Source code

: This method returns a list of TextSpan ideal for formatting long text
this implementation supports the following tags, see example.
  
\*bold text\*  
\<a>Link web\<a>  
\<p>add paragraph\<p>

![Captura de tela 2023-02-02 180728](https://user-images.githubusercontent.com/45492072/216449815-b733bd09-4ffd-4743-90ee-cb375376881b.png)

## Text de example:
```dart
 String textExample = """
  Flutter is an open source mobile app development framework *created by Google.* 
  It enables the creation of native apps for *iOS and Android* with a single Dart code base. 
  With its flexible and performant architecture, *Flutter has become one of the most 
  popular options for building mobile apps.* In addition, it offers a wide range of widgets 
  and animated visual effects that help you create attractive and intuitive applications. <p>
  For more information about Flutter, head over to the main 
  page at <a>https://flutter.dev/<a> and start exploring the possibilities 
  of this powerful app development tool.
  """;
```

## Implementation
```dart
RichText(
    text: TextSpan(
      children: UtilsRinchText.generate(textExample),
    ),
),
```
------
• [Task objective] What you should produce is an exact restatement of all the material.

• [Written solution]
Source code

: This method returns a list of TextSpan ideal for formatting long text
this implementation supports the following tags, see example.
  
\*bold text\*  
\<a>Link web\<a>  
\<p>add paragraph\<p>

![Captura de tela 2023-02-02 180728](https://user-images.githubusercontent.com/45492072/216449815-b733bd09-4ffd-4743-90ee-cb375376881b.png)

## Text de example:
```dart
 String textExample = """
  Flutter is an open source mobile app development framework *created by Google.* 
  It enables the creation of native apps for *iOS and Android* with a single Dart code base. 
  With its flexible and performant architecture, *Flutter has become one of the most 
  popular options for building mobile apps.* In addition, it offers a wide range of widgets 
  and animated visual effects that help you create attractive and intuitive applications. <p>
  For more information about Flutter, head over to the main 
  page at <a>https://flutter.dev/<a> and start exploring the possibilities 
  of this powerful app development tool.
  """;
```

## Implementation
```dart
RichText(
    text: TextSpan(
      children: UtilsRinchText.generate(textExample),
    ),
),
```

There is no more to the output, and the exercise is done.